Gabriel exhaló un suspiro y alzó los ojos al cielo, pero sin pronunciar una sola palabra para no interrumpir el lúgubre relato del gobernador.

—Por desgracia —prosiguió este—, una frase que el hombre deslizó en su oído hizo que el prisionero se enderezase vivamente: brillaron lágrimas en sus ojos de piedra, y… ¡habló, caballero, habló! Me han autorizado para deciros todo esto a fin de que vos podáis dar crédito a mi testimonio de caballero. El prisionero ha hablado, sí; juro por mi honor que desgraciadamente es verdad. Yo mismo oí sus palabras.

—¿Y entonces? —preguntó Gabriel con voz ronca.

—Entonces —respondió el señor de Sazerac—, a pesar de mis observaciones, a pesar de mis súplicas, he sido requerido para que obedeciese en el acto a una autoridad superior a la mía, y me he visto precisado a cumplir con el bárbaro deber que me impone mi cargo. Si yo me hubiese negado, no habrían faltado servidores más dóciles, y el prisionero hubiera sido trasladado con su mudo guardián al calabozo situado debajo de este.

—¡Al calabozo situado debajo de este! —exclamó Gabriel—. ¡Ah! ¡Corramos, corramos allá! ¡Le traigo la libertad!

El gobernador movió tristemente la cabeza, pero Gabriel no lo advirtió, porque descendía ya por los resbaladizos y medio destruidos peldaños de la escalera de piedra que conducía a los abismos más profundos de aquella horrenda prisión.

Sazerac tomó la antorcha de las manos del carcelero, a quien despidió con un gesto y, poniéndose un pañuelo en la boca, siguió a Gabriel.

A medida que iban bajando, el aire era más sofocante y nauseabundo.

Cuando llegaron al pie de la escalera, la respiración era casi imposible.

Únicamente podían vivir respirando aquella atmósfera las inmundas alimañas que aplastaban horrorizados con los pies.

Pero en nada de esto pensaba Gabriel. Con manos temblorosas tomó de la del gobernador la llave mohosa que este le alargaba, y abriendo la pesada puerta se precipitó en el calabozo.

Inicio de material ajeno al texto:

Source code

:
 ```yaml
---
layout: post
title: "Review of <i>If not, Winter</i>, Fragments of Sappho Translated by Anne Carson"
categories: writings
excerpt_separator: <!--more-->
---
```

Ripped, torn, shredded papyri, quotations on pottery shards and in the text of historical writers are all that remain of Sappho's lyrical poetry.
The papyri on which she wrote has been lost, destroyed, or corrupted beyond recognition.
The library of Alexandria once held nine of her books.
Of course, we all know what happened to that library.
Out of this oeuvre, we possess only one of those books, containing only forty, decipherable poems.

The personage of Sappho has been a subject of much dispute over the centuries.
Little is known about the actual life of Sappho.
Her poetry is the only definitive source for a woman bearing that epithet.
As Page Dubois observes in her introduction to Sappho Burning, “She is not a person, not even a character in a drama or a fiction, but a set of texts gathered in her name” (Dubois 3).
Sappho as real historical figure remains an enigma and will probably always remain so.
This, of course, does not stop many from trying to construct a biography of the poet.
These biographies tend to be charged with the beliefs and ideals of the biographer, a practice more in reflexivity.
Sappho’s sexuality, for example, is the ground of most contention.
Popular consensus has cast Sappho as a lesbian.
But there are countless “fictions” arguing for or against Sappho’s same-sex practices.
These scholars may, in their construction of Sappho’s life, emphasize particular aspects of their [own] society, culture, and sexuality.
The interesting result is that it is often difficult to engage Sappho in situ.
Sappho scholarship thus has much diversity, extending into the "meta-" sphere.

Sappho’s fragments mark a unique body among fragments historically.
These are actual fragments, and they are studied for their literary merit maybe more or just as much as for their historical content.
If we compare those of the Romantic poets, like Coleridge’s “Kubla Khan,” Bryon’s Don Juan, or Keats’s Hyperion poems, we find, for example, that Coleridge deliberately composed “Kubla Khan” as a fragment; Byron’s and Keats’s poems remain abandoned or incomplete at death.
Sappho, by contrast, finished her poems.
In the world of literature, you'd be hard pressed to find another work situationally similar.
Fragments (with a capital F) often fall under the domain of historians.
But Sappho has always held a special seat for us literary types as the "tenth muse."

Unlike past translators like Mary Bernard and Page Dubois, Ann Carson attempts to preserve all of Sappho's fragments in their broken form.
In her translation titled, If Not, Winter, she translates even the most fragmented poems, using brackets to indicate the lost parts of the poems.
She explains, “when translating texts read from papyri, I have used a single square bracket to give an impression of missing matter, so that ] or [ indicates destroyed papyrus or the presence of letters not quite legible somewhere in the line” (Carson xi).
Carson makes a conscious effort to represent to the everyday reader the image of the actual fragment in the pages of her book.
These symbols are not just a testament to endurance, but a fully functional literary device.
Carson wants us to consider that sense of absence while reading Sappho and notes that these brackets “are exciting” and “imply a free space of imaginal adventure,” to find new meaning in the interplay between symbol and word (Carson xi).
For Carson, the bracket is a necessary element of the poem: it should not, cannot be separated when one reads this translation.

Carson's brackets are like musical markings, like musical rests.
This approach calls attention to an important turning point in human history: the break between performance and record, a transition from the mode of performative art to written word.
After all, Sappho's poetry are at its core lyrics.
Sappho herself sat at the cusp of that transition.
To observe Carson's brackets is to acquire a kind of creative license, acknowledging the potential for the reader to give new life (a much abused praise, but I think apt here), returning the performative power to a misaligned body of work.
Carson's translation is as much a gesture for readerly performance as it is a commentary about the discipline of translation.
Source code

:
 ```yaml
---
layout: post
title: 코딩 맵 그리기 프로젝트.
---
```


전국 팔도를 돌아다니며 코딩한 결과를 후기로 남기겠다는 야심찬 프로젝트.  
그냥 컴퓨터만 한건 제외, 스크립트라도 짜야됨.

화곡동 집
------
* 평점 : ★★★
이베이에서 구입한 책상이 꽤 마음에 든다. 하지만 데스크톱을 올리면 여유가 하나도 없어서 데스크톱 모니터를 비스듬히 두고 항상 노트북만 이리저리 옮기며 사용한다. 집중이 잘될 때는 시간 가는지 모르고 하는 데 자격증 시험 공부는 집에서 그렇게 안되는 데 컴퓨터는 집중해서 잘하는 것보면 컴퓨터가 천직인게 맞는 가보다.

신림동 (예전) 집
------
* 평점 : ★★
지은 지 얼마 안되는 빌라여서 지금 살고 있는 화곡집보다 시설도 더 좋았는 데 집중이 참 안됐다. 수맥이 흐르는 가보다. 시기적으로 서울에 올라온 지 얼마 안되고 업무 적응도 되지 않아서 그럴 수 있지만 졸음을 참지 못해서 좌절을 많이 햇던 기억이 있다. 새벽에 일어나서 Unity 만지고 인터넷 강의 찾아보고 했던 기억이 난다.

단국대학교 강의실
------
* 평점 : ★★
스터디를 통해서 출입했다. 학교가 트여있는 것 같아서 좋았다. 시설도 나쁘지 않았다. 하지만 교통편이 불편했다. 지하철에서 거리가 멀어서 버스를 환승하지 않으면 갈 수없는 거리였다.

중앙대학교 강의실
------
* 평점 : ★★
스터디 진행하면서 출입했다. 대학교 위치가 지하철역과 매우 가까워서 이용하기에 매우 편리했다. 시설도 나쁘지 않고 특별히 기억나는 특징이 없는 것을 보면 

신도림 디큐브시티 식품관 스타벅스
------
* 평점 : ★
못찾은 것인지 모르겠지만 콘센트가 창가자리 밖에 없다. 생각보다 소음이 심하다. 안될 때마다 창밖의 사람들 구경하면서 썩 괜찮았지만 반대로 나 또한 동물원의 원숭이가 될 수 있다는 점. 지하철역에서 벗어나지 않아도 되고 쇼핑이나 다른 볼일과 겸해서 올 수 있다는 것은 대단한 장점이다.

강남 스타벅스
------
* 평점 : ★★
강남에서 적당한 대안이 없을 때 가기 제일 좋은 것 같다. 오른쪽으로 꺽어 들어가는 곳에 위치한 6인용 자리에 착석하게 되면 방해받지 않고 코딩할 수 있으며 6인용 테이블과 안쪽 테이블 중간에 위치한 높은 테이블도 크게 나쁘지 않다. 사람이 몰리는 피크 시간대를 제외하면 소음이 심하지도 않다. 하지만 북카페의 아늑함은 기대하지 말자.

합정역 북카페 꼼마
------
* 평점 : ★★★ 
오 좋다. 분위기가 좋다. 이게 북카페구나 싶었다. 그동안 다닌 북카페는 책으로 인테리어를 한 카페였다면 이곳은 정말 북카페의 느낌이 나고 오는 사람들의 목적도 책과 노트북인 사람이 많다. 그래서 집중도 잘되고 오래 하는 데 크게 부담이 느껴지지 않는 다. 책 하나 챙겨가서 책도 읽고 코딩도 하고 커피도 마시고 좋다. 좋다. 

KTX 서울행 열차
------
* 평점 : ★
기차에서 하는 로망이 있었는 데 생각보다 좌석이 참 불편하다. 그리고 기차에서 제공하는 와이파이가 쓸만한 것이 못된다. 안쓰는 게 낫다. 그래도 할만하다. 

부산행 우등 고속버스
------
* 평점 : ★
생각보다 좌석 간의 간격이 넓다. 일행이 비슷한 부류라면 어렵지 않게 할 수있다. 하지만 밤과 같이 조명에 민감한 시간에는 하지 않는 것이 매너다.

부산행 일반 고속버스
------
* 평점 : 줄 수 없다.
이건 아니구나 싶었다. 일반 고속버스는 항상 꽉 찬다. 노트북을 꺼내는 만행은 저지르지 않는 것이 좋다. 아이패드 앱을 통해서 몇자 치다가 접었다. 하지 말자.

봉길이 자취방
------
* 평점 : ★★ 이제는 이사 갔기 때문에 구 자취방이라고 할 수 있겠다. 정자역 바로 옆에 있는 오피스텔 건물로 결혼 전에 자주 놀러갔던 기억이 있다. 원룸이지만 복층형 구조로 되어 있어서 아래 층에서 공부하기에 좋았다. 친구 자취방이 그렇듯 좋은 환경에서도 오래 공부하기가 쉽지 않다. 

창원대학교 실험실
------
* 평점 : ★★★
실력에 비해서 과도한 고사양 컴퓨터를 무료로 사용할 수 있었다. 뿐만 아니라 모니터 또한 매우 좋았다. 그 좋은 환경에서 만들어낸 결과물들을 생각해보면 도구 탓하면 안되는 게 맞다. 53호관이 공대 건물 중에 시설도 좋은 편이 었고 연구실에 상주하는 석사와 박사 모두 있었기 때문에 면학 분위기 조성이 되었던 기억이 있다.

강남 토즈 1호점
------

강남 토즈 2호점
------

A la luz de la antorcha vio en un rincón un cuerpo tendido sobre un montón de paja podrida.

Gabriel se abalanzó sobre aquel cuerpo, lo levantó y movió.

—¡Padre mío!… ¡Padre mío! —gritó.

Sazerac tembló de espanto al oír aquel grito.

Los brazos y la cabeza del anciano cayeron inertes cuando Gabriel cesó de mover el cuerpo.